ARTICLE VIII - HOLIDAY BEACH SUBDIVISION -
COMMON AREAS
Section 1 The following properties are designated as common areas and
are available for use by all property owners in good standing pursuit to policy and/or rules established by the Board of Directors.
Tract 1 Hillcrest Park, Lots 88-093 on Hillcrest
Drive between West Shady Oak Lane and West Castle Oak Lane, Hillcrest Section.

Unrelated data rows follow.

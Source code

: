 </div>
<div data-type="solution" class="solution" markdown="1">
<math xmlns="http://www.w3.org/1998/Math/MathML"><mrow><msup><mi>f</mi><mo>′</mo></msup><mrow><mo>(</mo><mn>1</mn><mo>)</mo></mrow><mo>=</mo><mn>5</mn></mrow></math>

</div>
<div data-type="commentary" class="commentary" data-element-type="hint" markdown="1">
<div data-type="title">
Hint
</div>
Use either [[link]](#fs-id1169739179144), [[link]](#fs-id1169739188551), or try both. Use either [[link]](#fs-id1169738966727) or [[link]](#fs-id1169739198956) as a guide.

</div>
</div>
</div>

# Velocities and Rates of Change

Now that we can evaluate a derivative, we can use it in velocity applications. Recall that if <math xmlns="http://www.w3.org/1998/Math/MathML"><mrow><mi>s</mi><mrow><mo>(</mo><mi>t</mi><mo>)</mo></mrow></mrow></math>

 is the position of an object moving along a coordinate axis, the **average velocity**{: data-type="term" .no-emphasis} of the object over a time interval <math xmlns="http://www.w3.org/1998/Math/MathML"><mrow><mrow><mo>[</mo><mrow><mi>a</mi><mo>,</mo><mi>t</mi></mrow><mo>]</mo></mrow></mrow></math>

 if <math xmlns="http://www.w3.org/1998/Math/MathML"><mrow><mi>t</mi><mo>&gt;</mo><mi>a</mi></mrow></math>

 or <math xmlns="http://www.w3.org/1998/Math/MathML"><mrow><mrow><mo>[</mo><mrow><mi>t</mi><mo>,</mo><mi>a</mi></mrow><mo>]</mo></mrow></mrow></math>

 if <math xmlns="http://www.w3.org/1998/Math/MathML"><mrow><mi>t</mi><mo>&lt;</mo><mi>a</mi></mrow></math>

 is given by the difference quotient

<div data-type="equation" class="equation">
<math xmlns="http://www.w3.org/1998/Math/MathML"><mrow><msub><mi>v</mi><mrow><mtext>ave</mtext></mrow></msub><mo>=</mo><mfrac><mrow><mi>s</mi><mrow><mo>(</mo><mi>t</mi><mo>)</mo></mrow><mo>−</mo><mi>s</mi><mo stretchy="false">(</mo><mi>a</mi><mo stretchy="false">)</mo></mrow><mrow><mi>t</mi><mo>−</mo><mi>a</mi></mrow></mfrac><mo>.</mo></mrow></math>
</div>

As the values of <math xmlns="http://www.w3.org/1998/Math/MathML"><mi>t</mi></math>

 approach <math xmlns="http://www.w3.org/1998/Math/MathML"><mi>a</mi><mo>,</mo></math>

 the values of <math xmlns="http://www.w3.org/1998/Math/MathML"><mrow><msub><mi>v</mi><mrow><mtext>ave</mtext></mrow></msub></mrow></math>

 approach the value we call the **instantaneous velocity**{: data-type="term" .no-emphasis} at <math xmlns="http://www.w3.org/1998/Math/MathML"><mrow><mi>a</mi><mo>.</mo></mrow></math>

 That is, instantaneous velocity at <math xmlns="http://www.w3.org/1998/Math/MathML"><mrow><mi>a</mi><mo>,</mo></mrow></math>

Tract 2 Swimming Pool and Park, Lots 400-401, 436-437,
on St. Charles Loop West, between Charlotte Drive and DeSota Drive, St. Charles Section
Tract 3 Large Boat Ramp, between Palmetto Point
Road and Channelview Road, Palmetto Point Section
Tract 4 Small Boat Ramp, between Kingfish Drive
and Sailfish Drive, Palmetto Point Section
Tract 5 Newcomb Bend Park, on Newcomb Bend Loop
between 67 and 68 Newcomb Bend Loop
Tract 6 Fishing Pier and Park, northwest corner
at the intersection of Belaire Drive and Northview Drive, Belaire Section.
Tract 7 1 Belaire and north half of 2 Belaire Drive
located adjacent to the Fishing Pier and Park at the intersection of Northview
Drive, Belaire Section (1 Belaire is designated on the Belaire plat as a commercial lot)

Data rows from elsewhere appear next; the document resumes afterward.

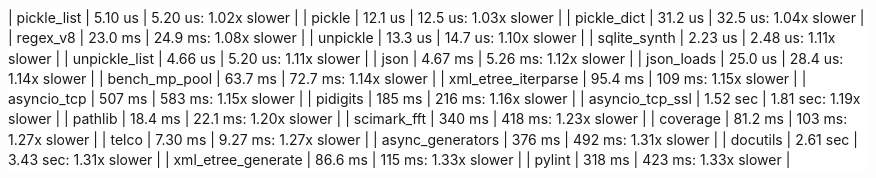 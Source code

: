 | pickle_list              | 5.10 us                                                                                                           | 5.20 us: 1.02x slower                                                                                                   |
| pickle                   | 12.1 us                                                                                                           | 12.5 us: 1.03x slower                                                                                                   |
| pickle_dict              | 31.2 us                                                                                                           | 32.5 us: 1.04x slower                                                                                                   |
| regex_v8                 | 23.0 ms                                                                                                           | 24.9 ms: 1.08x slower                                                                                                   |
| unpickle                 | 13.3 us                                                                                                           | 14.7 us: 1.10x slower                                                                                                   |
| sqlite_synth             | 2.23 us                                                                                                           | 2.48 us: 1.11x slower                                                                                                   |
| unpickle_list            | 4.66 us                                                                                                           | 5.20 us: 1.11x slower                                                                                                   |
| json                     | 4.67 ms                                                                                                           | 5.26 ms: 1.12x slower                                                                                                   |
| json_loads               | 25.0 us                                                                                                           | 28.4 us: 1.14x slower                                                                                                   |
| bench_mp_pool            | 63.7 ms                                                                                                           | 72.7 ms: 1.14x slower                                                                                                   |
| xml_etree_iterparse      | 95.4 ms                                                                                                           | 109 ms: 1.15x slower                                                                                                    |
| asyncio_tcp              | 507 ms                                                                                                            | 583 ms: 1.15x slower                                                                                                    |
| pidigits                 | 185 ms                                                                                                            | 216 ms: 1.16x slower                                                                                                    |
| asyncio_tcp_ssl          | 1.52 sec                                                                                                          | 1.81 sec: 1.19x slower                                                                                                  |
| pathlib                  | 18.4 ms                                                                                                           | 22.1 ms: 1.20x slower                                                                                                   |
| scimark_fft              | 340 ms                                                                                                            | 418 ms: 1.23x slower                                                                                                    |
| coverage                 | 81.2 ms                                                                                                           | 103 ms: 1.27x slower                                                                                                    |
| telco                    | 7.30 ms                                                                                                           | 9.27 ms: 1.27x slower                                                                                                   |
| async_generators         | 376 ms                                                                                                            | 492 ms: 1.31x slower                                                                                                    |
| docutils                 | 2.61 sec                                                                                                          | 3.43 sec: 1.31x slower                                                                                                  |
| xml_etree_generate       | 86.6 ms                                                                                                           | 115 ms: 1.33x slower                                                                                                    |
| pylint                   | 318 ms                                                                                                            | 423 ms: 1.33x slower                                                                                                    |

Tract 8 Lee Miller Center, Recreation Building
on Lots 103-104 at 104 St. Charles Loop W, St. Charles Section
The preceding listed properties may not be
sold, traded, or altered from their primary function as a common area without the approval of a simple majority of the property
owners present or voting at a meeting, special meeting or a single issue ballot as outlined in Article IV, Section 6.
ARTICLE
IX - OPEN RECORDS AND MEETINGS
Section 1
Open Records
All
records of the Corporation shall be available for review during normal business hours to all members of the Corporation. Pending legal matters involving on going investigations, conference, emails and other
documents are not available until the adjudication is completed. Excluded items
are individual membership telephone numbers, email address, employment or other personal information contained about individual
members. Copies are available to members in good standing for a reasonable fee
determined by the Board of Directors. There shall not be a fee to any member
to review files. Information may be provided to law enforcement agencies on an
individual basis as well as for the safety and welfare of a member or their property.

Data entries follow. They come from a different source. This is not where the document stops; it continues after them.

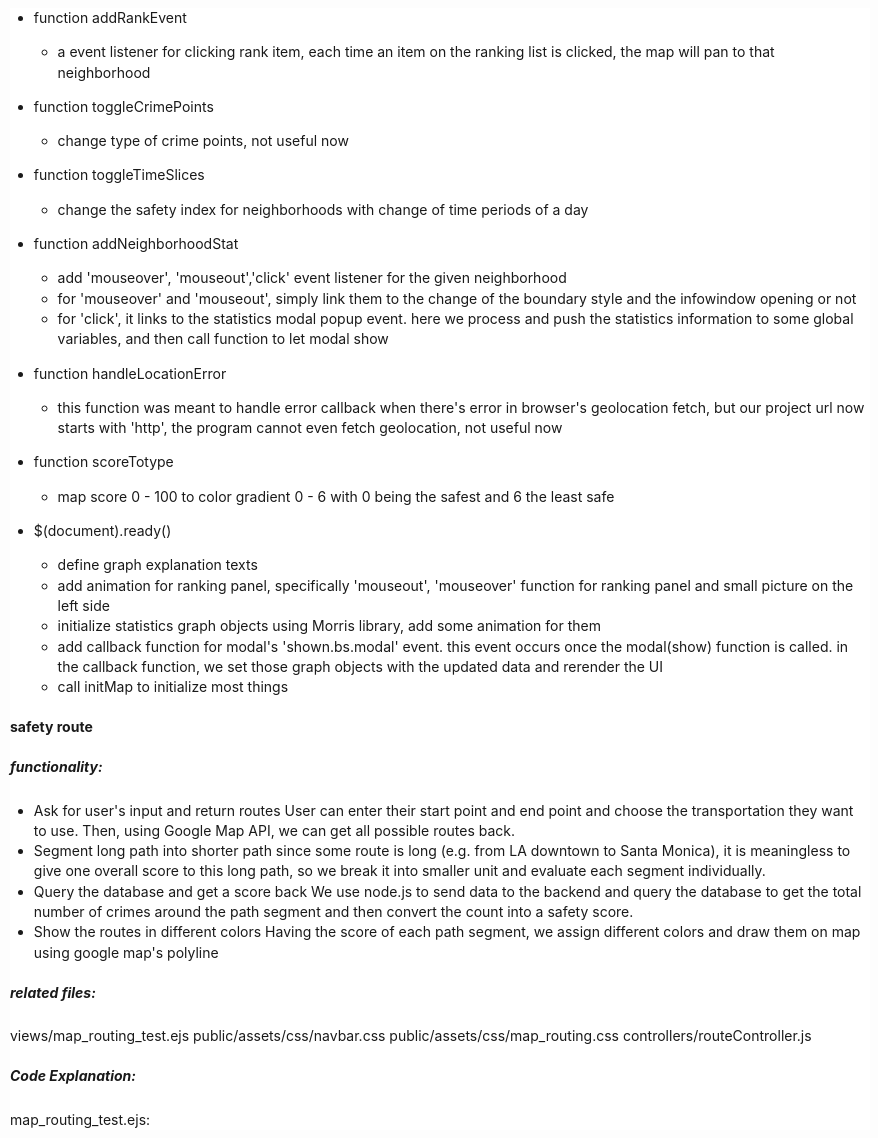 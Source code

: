 - function addRankEvent
  - a event listener for clicking rank item, each time an item on the ranking list is clicked, the map will pan to that neighborhood

- function toggleCrimePoints
  - change type of crime points, not useful now

- function toggleTimeSlices
  - change the safety index for neighborhoods with change of time periods of a day

- function addNeighborhoodStat
  - add 'mouseover', 'mouseout','click' event listener for the given neighborhood
  - for 'mouseover' and 'mouseout', simply link them to the change of the boundary style and the infowindow opening or not
  - for 'click', it links to the statistics modal popup event.
here we process and push the statistics information to some global variables, and then call function to let modal show

- function handleLocationError
  - this function was meant to handle error callback when there's error in browser's geolocation fetch, but our project url now starts with 'http', the program cannot even fetch geolocation, not useful now

- function scoreTotype
  - map score 0 - 100 to color gradient 0 - 6 with 0 being the safest and 6 the least safe

- $(document).ready()
  - define graph explanation texts
  - add animation for ranking panel, specifically 'mouseout', 'mouseover' function for ranking panel and small picture on the left side
  - initialize statistics graph objects using Morris library, add some animation for them
  - add callback function for modal's 'shown.bs.modal' event.
  this event occurs once the modal(show) function is called.
  in the callback function, we set those graph objects with the updated data and rerender the UI
  - call initMap to initialize most things

#### safety route
##### functionality:
- Ask for user's input and return routes
User can enter their start point and end point and choose the transportation they want to use. Then, using Google Map API, we can get all possible routes back.
- Segment long path into shorter path
since some route is long (e.g. from LA downtown to Santa Monica), it is meaningless to give one overall score to this long path, so we break it into smaller unit and evaluate each segment individually.
- Query the database and get a score back
We use node.js to send data to the backend and query the database to get the total number of crimes around the path segment and then convert the count into a safety score.
- Show the routes in different colors
Having the score of each path segment, we assign different colors and draw them on map using google map's polyline
##### related files:
views/map_routing_test.ejs
public/assets/css/navbar.css
public/assets/css/map_routing.css
controllers/routeController.js
##### Code Explanation:
map_routing_test.ejs:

The Board of Directors will resolve all questions concerning a privacy policy dispute.
Section 2
Open Meetings
All
meetings of the Board of Directors, Committees, Workshops and Membership Meetings shall be open to all members of the Corporation
unless specially stated elsewhere in the by-laws. The corporation will have a transparency of operation & disclosure at
all times.
ARTICLE X - DUES
Section
1 Dues
The dues of the Corporation shall be the annual maintenance assessment as provided in Paragraph Number
12 of the Subdivision Restrictions therein enumerated in Article II and/or as amended elsewhere in the restrictions.